◆ **YOUR TASK**: Could you return every line of the records below that contains the word "close"?

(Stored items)
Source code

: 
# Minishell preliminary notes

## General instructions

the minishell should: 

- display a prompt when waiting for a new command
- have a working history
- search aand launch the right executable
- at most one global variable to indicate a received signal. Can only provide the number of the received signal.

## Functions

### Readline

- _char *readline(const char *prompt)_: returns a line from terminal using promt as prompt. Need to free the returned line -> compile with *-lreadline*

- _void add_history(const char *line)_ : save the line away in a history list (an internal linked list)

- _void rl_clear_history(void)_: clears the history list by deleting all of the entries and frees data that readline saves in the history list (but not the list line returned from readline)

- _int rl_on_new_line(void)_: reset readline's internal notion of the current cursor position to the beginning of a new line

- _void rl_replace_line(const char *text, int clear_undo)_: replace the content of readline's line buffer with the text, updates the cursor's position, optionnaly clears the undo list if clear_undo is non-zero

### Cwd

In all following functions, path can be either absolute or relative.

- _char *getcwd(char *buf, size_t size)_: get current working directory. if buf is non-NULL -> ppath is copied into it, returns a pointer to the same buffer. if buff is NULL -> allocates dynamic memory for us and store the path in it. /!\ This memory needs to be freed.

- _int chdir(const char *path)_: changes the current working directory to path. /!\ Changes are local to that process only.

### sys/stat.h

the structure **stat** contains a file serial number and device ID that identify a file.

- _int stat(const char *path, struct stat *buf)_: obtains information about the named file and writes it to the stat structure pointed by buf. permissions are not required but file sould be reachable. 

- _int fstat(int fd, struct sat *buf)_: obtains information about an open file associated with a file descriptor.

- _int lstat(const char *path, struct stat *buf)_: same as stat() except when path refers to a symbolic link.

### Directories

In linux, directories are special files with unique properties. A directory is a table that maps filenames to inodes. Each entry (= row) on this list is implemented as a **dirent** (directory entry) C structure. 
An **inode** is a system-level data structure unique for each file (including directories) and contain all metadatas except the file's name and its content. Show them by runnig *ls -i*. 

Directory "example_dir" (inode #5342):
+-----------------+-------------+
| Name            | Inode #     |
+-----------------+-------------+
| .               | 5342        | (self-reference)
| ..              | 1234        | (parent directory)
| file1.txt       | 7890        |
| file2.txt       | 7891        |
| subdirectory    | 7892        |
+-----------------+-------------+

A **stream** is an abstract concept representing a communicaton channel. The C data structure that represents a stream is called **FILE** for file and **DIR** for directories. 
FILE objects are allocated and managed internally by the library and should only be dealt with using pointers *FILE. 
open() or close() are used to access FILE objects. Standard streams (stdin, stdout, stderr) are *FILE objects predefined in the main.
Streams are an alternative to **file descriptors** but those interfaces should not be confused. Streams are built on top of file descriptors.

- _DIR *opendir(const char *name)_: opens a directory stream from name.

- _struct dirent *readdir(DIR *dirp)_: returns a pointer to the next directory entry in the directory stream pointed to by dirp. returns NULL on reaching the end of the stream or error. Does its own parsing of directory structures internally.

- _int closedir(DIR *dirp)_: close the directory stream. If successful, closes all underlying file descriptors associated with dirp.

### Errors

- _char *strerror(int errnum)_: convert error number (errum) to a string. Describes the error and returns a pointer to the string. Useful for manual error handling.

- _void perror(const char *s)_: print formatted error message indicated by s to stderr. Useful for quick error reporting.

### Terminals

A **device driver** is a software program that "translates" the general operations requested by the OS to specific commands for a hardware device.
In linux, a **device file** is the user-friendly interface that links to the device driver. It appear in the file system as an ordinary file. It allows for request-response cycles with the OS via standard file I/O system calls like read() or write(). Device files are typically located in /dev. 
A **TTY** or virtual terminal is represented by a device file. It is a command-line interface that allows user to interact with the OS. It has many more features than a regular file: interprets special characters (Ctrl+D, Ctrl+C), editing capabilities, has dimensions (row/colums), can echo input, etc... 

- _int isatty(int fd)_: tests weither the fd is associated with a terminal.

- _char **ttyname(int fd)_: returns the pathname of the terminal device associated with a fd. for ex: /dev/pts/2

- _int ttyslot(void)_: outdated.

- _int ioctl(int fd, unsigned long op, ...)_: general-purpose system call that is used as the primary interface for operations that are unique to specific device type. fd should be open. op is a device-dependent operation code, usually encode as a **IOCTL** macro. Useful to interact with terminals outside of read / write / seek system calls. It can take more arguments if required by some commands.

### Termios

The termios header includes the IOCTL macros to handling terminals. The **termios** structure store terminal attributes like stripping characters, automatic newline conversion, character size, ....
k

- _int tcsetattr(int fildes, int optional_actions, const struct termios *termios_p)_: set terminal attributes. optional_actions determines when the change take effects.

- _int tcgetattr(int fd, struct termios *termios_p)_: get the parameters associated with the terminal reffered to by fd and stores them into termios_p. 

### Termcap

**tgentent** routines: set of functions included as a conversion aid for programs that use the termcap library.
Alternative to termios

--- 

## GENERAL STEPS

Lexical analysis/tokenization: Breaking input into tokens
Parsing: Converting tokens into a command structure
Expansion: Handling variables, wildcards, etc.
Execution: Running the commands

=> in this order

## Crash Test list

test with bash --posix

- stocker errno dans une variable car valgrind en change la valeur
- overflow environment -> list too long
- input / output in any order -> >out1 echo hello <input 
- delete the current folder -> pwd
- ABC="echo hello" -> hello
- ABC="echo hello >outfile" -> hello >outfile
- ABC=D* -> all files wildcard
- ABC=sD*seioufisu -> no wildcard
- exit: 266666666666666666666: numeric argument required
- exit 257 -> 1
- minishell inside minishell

◆ **RESULT OF THIS EXERCISE**:
open() or close() are used to access FILE objects. Standard streams (stdin, stdout, stderr) are *FILE objects predefined in the main.
- _int closedir(DIR *dirp)_: close the directory stream. If successful, closes all underlying file descriptors associated with dirp.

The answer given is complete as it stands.